I recently received an email response from someone kind enough to read my most recent blog posts. The response was honest and thoughtful and I couldn’t get it out of my head. I responded by email and was given permission to post my response here. The quotes are the original email remarks.
I am a little more skeptical though. Over the past 2000 years, ‘classical education’ (is there such a thing?) has delivered the greatest minds known to us; the scientists, the poets, the musicians, the architects, engineers, linguists and, above all, the philosophers.
I`m not convinced that the Industrial model of education that we have today IS the type of education that has existed over the past 2000 years. It has been argued that our current system emerged as a way to mass educate students to participate in an industrial society. Before that education consisted of more of an apprenticeship model. This learning happened in a social context that gave the content real world relevance. I`m not an expert on what it was like to be an apprentice but I would guess that it involved a lot of conversation and working through problems with other people you trust and respect. I think that the power of these new internet tools and Personal Learning Networks is that they can allow us and our students to go out and find mentors andpeople we trust and learn with and from them. Sort of like a high tech apprenticeship-mentoring model.
Your comment makes me think of Einstein, who we hold up as one of the greatest minds of our time. He did not do well in our `Classical`schooling system and for most of his professional career worked through his ideas and thoughts in letters to colleagues. Think what he could have accomplished if he had had a blog 🙂
I fear is that we lack the rigour that produced the great Renaissance men; that technology is raising very clever young people, but also ones that lack the discipline, work ethic and insight to change the world we have created.
I share your concern that because project based learning and social learning is more complex and dynamic than more traditional classroom learning there is a danger of students being distracted and not learning about rigour. But if you start with the premise that PBL and social learning is real learning then I think our challenge is to introduce rigour into the process, not be put off by the fact that it is difficult to do. I see the MYP design cycle as being a useful way to start doing this.
Maybe there is a balance between these two polar views?

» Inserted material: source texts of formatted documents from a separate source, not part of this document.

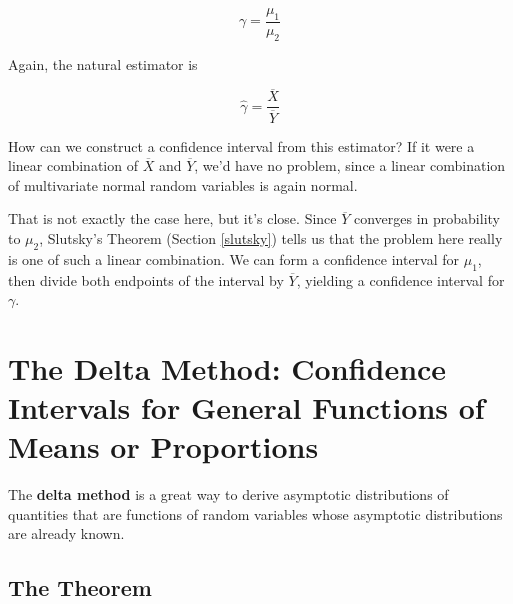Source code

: \begin{equation}
\gamma = \frac{\mu_1}{\mu_2}
\end{equation}

Again, the natural estimator is

\begin{equation}
\widehat{\gamma} = \frac{\overline{X}}{\overline{Y}}
\end{equation}

How can we construct a confidence interval from this estimator?  If it
were a linear combination of $\overline{X}$ and $\overline{Y}$, we'd
have no problem, since a linear combination of multivariate normal
random variables is again normal.

That is not exactly the case here, but it's close.  Since $\overline{Y}$
converges in probability to $\mu_2$, Slutsky's Theorem (Section
\ref{slutsky}) tells us that the problem here really is one of such a
linear combination.  We can form a confidence interval for $\mu_1$, then
divide both endpoints of the interval by $\overline{Y}$, yielding a
confidence interval for $\gamma$.

\section{The Delta Method:  Confidence Intervals for General
Functions of Means or Proportions}
\label{delta}

The {\bf delta method} is a great way to derive asymptotic distributions
of quantities that are functions of random variables whose asymptotic
distributions are already known.

\subsection{The Theorem}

I think this is the key. In my experience in order for students to really engage in higher level explorations they first need to be taught the content and skills to build on. There will always be a place for direct instruction, but I don`t think we should just automatically default to this way of teaching. After reading Disrupting Class this year I have started using an online math program twice a week to give my students more autonomy in how they learn math in my class. I am still doing some direct instruction for the students that need it and I am doing regular checks for understanding, but I am really impressed with how many of my students are able to figure things out for themselves using the tools I have made available to them.